Breaking Barriers and Boundaries: Free, Global, and Stealthy SMS Communication via Satellite on iPhones

Download Slides

Video coming soon.

Satellites enable communication when other wireless services are unavailable. Apple has integrated satellite communication to their newest iPhones, enabling emergency communication, roadside assistance, and location sharing with friends. We successfully reverse-engineer the satellite communication protocol and analyze its security and privacy properties. Despite various safeguards Apple put into place, we demonstrate the possibility of using satellite communication in iPhones to send SMS for free from anywhere in the world.

Communication over satellites poses restrictions on bandwidth and delay, making it challenging to use modern communication protocols with their security and privacy guarantees on iPhones. For their new satellite communication feature, Apple designed and implemented a proprietary protocol to address these limitations. We are the first to reverse engineer its protocol internals, including highly optimized formats and compression to save on every possible bit transmitted over satellite. Further, we create a simulation-based testbed, enabling a safe environment to try out roadside assistance and emergency texting without alarming first responders in the real world.

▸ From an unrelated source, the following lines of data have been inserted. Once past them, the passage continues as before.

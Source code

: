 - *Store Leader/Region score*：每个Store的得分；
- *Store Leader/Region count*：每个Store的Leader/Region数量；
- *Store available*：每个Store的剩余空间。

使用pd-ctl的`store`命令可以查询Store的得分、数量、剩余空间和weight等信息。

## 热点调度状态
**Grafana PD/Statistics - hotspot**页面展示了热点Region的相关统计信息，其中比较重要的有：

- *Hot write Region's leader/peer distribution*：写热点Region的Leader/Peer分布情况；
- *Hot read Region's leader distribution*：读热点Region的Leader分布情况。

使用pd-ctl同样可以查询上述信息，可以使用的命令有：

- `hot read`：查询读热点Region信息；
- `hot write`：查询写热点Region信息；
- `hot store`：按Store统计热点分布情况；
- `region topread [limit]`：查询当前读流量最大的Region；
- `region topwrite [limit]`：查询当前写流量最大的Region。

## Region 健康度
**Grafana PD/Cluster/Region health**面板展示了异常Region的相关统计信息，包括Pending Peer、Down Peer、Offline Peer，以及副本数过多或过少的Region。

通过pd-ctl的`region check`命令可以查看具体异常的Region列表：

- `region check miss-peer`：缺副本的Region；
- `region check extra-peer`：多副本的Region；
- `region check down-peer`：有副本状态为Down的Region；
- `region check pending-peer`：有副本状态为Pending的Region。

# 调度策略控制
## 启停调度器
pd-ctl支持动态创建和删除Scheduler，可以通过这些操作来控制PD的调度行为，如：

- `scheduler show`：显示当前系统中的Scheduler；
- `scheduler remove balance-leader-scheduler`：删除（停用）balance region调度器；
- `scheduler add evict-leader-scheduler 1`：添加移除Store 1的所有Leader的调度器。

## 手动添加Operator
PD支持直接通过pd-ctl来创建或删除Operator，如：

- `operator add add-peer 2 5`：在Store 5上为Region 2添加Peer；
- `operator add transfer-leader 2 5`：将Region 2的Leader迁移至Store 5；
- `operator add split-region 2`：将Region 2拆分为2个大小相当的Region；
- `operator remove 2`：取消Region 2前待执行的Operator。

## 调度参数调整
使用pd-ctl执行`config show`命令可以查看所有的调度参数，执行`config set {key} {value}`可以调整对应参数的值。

In this talk, you will gain deep insights into Apple’s satellite communication ecosystem, and learn about its security and privacy design goals. We will then show how to bypass various restrictions within that ecosystem. Our attacks allow bypassing regional restrictions, allowing satellite communication worldwide, including features that are not available in certain countries. Moreover, the ecosystem’s modularity allows usage beyond the designed use cases – we will demonstrate a method to send custom SMS-sized text messages over satellite, transforming the iPhone into a worldwide, satellite messenger. We also analyze the actual satellite signal and demonstrate insights on how satellite messages are encoded.